In the case of chess, they might have felt inclined to organise a chess congress because, by that time, chess rules had been mostly standardised, but needed a final international agreement to complete the standardisation of the moves, chess notation, and agree to time limits to avoid “out-sitting” opponents. Even the design of the pieces stabilised around the Staunton chess set by 1849. Moreover, there were European and transatlantic antecedents of gathering to play chess against each other, like in 1834 in London and 1843 in Paris. However, the London organisers considered that there would not be time for a single “Chess Parliament” session to handle both a competition and the standardisation process, so it was expected that a series of Chess congresses could address the normative issues.

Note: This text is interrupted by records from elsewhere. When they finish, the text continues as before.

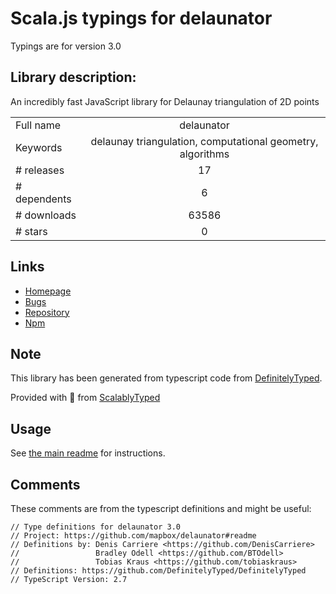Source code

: 
# Scala.js typings for delaunator

Typings are for version 3.0

## Library description:
An incredibly fast JavaScript library for Delaunay triangulation of 2D points

|                    |                 |
| ------------------ | :-------------: |
| Full name          | delaunator |
| Keywords           | delaunay triangulation, computational geometry, algorithms |
| # releases         | 17 |
| # dependents       | 6 |
| # downloads        | 63586 |
| # stars            | 0 |

## Links
- [Homepage](https://github.com/mapbox/delaunator#readme)
- [Bugs](https://github.com/mapbox/delaunator/issues)
- [Repository](https://github.com/mapbox/delaunator)
- [Npm](https://www.npmjs.com/package/delaunator)
    


## Note
This library has been generated from typescript code from [DefinitelyTyped](https://definitelytyped.org).

Provided with :purple_heart: from [ScalablyTyped](https://github.com/oyvindberg/ScalablyTyped)

## Usage
See [the main readme](../../readme.md) for instructions.

## Comments

These comments are from the typescript definitions and might be useful:
```
// Type definitions for delaunator 3.0
// Project: https://github.com/mapbox/delaunator#readme
// Definitions by: Denis Carriere <https://github.com/DenisCarriere>
//                 Bradley Odell <https://github.com/BTOdell>
//                 Tobias Kraus <https://github.com/tobiaskraus>
// Definitions: https://github.com/DefinitelyTyped/DefinitelyTyped
// TypeScript Version: 2.7

```

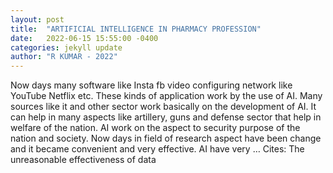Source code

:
 ```yaml
---
layout: post
title:  "ARTIFICIAL INTELLIGENCE IN PHARMACY PROFESSION"
date:   2022-06-15 15:55:00 -0400
categories: jekyll update
author: "R KUMAR - 2022"
---
```

Now days many software like Insta fb video configuring network like YouTube Netflix etc. These kinds of application work by the use of AI. Many sources like it and other sector work basically on the development of AI. It can help in many aspects like artillery, guns and defense sector that help in welfare of the nation. AI work on the aspect to security purpose of the nation and society. Now days in field of research aspect have been change and it became convenient and very effective. AI have very …
Cites: ‪The unreasonable effectiveness of data‬  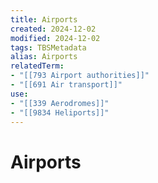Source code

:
 ```yaml
---
title: Airports
created: 2024-12-02
modified: 2024-12-02
tags: TBSMetadata
alias: Airports
relatedTerm:
- "[[793 Airport authorities]]"
- "[[691 Air transport]]"
use:
- "[[339 Aerodromes]]"
- "[[9834 Heliports]]"
---
```

# Airports
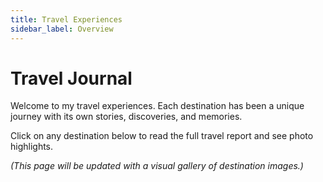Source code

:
 ```yaml
---
title: Travel Experiences
sidebar_label: Overview
---
```


# Travel Journal

Welcome to my travel experiences. Each destination has been a unique journey with its own stories, discoveries, and memories.

Click on any destination below to read the full travel report and see photo highlights.

*(This page will be updated with a visual gallery of destination images.)*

After the London Chess Congress event, more tournaments were organised in 58, 62, 66, 70, 72, 73, 78, 82 and 83. After that, a tradition emerged of a world champion being decided by a match between the reigning champion and a challenger. When a challenger was identified, financial backing would be raised for a match or tournament.
After the first world tournament held officially in that format in 1886, by 1887 the American Chess Congress started work on drawing up regulations for the future conduct of world championship contests. These were not standardised until the 1940s, though, and changed several times after.
However, a unified governing body of world chess did not materialise until 1920, so the universalisation of rules and gatherings emerged as a bottom-up convergence and willingness to gather, compete and galvanise an international bulging community of chess nerds, ehem, aficionados who could meet on the back of the interconnectedness of the technical world, steamships and railroads to budge heads against each other.
bep, bep, bep, beeeeeep, beeeeeep, beeeeeep, bep, bep, bep
Let’s now focus on that interconnectedness by looking this time at one of the earliest emergences of governance of information sharing through a new, and now vanishing, technology, the humble telegraph. We already introduced the telegraph as the fragile electronic transcontinental communication by 1858 in the [section fragile communication] where cables were laid, and lasted for weeks, then years.
Again, the German-speaking states led the way in homogenisation of standards and creating a bureau to handle the telegraphic connection and telecommunication between states.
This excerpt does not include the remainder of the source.